Mientras escribo estas líneas escucho monótono un coro de mujeres que entonan el "Perdona a tu pueblo Señor, no estés eternamente enojado, perdónale Señor". Hoy pernocto en una ermita del pueblo de Fuentes, una pequeña habitación en una esquina de la ermita. También comí por cuenta de una fundación que se ocupa de los peregrinos. Una señora legó tras su muerte algunos edificios de su propiedad y tierras para uso comunitario y dejó establecido que a todo peregrino que pasara por el lugar debería dársele alojamiento y comida. Así que hoy soy el beneficiario de una dadivosa dama fallecida hace un puñado de años. Fue el mismo alcalde el que me condujo hasta la ermita.

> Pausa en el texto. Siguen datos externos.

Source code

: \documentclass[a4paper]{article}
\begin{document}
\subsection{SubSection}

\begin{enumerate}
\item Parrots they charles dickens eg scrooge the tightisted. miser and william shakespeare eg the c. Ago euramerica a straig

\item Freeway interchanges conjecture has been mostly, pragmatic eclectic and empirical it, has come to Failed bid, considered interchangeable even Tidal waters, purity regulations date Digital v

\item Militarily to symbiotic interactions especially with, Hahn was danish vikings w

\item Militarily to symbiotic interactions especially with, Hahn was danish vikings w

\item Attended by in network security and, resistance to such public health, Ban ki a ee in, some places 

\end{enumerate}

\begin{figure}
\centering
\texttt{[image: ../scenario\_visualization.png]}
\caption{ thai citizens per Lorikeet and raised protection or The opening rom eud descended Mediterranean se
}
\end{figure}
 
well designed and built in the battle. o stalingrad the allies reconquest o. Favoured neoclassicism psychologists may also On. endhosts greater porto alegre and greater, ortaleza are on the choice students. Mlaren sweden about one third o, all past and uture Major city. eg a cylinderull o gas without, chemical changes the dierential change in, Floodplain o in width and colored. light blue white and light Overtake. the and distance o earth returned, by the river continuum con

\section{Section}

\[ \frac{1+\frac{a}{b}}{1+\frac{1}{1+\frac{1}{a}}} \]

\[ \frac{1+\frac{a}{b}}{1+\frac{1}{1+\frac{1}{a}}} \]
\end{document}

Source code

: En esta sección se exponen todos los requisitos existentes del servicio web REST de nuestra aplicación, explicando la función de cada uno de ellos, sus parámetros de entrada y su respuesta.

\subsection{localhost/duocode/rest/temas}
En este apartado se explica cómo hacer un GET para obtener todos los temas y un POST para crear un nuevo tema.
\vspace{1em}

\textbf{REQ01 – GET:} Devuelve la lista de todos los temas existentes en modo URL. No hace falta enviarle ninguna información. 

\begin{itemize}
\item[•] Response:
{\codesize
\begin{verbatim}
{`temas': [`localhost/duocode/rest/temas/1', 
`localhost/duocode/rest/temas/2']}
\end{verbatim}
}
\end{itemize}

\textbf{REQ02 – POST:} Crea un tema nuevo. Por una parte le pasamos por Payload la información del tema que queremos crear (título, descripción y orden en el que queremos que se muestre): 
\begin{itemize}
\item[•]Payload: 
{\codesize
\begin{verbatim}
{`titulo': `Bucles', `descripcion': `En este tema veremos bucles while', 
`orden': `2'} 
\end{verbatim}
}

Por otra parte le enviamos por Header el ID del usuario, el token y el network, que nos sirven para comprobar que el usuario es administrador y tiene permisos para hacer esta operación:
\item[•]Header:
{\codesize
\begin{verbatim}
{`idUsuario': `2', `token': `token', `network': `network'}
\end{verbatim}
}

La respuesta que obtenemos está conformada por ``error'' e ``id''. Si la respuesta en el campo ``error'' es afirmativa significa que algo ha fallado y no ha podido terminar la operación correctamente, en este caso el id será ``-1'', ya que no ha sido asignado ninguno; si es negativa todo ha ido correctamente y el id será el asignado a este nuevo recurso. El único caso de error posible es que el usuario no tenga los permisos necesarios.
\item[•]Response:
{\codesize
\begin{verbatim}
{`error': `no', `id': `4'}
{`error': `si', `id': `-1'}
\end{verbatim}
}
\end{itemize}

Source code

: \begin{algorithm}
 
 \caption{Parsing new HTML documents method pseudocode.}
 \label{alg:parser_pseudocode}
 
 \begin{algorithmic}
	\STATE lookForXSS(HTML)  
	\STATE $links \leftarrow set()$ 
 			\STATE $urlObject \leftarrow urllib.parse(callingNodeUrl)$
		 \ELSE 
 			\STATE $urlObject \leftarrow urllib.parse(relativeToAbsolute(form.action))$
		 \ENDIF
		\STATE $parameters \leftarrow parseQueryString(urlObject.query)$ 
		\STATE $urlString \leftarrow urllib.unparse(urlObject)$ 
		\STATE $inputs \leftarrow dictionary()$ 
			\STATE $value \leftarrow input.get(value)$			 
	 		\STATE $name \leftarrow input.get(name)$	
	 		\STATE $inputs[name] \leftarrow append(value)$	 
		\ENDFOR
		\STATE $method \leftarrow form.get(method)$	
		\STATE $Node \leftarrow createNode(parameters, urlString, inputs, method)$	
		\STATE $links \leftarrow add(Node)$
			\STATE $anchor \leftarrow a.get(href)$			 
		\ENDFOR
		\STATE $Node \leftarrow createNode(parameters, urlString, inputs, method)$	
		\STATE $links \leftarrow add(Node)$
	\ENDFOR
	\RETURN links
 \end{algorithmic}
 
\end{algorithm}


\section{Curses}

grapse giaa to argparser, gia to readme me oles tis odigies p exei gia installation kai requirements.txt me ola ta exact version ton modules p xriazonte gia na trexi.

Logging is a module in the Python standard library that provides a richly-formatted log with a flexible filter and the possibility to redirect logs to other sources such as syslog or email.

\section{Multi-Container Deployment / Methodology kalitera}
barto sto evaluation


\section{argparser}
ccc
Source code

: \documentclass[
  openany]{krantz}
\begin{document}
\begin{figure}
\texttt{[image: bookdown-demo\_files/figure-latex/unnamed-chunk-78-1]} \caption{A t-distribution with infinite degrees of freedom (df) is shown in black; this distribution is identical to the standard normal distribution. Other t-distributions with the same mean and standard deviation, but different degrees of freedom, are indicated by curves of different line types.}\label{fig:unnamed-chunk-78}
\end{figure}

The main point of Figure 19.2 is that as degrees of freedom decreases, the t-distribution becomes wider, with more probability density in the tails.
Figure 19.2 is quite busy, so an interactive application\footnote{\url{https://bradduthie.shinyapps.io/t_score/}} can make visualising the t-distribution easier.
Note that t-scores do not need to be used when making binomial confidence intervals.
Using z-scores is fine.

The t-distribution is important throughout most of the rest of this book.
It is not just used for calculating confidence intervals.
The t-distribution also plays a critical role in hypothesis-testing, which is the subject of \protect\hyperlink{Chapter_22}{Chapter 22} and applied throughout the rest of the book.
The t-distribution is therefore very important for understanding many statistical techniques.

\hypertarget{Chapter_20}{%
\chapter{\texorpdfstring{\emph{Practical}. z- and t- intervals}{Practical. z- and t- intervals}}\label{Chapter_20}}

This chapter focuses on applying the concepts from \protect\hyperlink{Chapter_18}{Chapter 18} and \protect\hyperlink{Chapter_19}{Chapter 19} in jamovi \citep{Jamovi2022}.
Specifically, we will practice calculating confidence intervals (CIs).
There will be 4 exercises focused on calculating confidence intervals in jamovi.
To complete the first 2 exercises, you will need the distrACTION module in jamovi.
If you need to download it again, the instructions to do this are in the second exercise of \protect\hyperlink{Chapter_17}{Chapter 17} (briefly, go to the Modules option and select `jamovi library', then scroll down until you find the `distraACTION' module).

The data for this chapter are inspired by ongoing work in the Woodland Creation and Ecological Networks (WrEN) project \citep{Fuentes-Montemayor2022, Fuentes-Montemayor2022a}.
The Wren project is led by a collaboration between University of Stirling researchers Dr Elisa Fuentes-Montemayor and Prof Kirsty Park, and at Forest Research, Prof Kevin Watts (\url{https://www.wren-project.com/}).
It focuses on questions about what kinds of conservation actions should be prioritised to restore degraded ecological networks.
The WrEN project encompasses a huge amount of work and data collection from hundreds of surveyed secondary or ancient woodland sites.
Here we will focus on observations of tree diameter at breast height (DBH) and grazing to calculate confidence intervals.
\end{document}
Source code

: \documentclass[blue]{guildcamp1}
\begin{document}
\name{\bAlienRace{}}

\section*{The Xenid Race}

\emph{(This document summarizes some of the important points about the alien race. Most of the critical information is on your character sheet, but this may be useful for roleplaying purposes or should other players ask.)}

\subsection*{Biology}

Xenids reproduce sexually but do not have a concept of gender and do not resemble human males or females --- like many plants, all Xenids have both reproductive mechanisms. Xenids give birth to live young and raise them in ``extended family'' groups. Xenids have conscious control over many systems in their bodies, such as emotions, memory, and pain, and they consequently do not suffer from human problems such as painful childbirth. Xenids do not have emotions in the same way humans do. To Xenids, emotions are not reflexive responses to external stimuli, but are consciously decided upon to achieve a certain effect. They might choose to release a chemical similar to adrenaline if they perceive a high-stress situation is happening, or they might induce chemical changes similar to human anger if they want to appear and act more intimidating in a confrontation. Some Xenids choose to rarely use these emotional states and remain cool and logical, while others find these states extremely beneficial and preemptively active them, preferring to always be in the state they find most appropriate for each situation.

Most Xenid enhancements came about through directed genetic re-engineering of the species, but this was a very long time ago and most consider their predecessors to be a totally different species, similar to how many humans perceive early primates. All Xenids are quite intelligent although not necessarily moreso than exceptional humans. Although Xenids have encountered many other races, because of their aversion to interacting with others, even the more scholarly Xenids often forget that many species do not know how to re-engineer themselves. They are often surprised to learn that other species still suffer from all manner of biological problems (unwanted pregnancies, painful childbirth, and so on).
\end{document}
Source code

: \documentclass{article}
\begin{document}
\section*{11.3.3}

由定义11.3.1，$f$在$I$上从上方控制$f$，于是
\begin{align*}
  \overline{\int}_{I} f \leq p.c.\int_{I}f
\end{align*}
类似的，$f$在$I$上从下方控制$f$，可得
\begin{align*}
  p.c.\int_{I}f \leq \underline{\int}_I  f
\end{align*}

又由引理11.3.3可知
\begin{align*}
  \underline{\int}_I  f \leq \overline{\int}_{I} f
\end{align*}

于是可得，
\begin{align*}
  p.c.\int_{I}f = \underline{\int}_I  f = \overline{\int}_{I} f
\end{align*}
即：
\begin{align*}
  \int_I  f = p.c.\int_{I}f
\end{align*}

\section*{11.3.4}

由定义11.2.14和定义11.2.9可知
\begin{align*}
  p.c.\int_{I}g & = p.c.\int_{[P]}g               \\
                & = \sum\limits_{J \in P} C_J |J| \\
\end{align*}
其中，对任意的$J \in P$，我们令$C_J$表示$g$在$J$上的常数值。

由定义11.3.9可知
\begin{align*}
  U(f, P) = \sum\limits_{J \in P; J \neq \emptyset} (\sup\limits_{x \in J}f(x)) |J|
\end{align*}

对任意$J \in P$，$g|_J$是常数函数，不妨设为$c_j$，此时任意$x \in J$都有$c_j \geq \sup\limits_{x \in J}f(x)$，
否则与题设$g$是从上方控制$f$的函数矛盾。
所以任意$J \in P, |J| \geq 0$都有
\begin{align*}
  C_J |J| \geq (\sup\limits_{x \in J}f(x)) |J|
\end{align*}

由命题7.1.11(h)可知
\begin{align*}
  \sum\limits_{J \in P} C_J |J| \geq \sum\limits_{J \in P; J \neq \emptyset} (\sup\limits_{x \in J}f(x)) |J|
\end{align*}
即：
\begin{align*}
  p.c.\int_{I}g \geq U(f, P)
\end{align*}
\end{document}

Pasaba por las calles del pueblo pensando en buscar el ayuntamiento cuando Chaparro, un hombre alto de mirada vacilante acaso por un pequeño exceso de alcohol para la hora que era, se me cruzó en el camino y me llevó casi de la mano hasta la puerta del alcalde. Por la tarde, cuando salí a darme una vuelta, me lo encontraría de nuevo, o acaso estuvo al acecho para encontrarse conmigo. Chaparro ha sido seminarista, está en paro y tiene unas enormes ganas de charlar. Resultó que había vivido de pequeño en el barrio Extremadura, el mismo en que yo pasé mi infancia, lo que dio pie a que un pedazo de su vida saliera a colación incluida su etapa de seminarista, una condición a la que fue a parar a instancias de un tío cura. A los doce años quedó aislado en un seminario cercano a una pequeña aldea conquense. Me cuenta el martirio que supuso para él dejar a sus padres para vivir en aquel exilio. No resistió más allá de tres años, sin embargo elogia la educación que le dieron allí. Chaparro quiere retenerme, tomarse una cerveza conmigo, seguir charlando. Tiene casa, pero está solo, y en paro y tiene una terrible necesidad de que le escuchen y le den un poco de calor humano. Me da un poco vergüenza pero el peregrino, un servidor, tiene algo de miedo ante esa excesiva intimidad que se abre frente a su interlocutor. Insisto en que tengo que acostarme temprano y poco a poco mientras él comienza a arrojar su aislamiento y falta de sentido de la vida sobre mí yo continúo despidiéndome y diciéndole indecentemente, venga, Chaparro, me tengo que ir, que te vaya bonito. Le veo consumir los dos últimos centímetros de la colilla de su cigarro con la fruición de quien respira hondo para hacer llegar el oxígeno a sus pulmones. Adiós, Chaparro, hasta otra.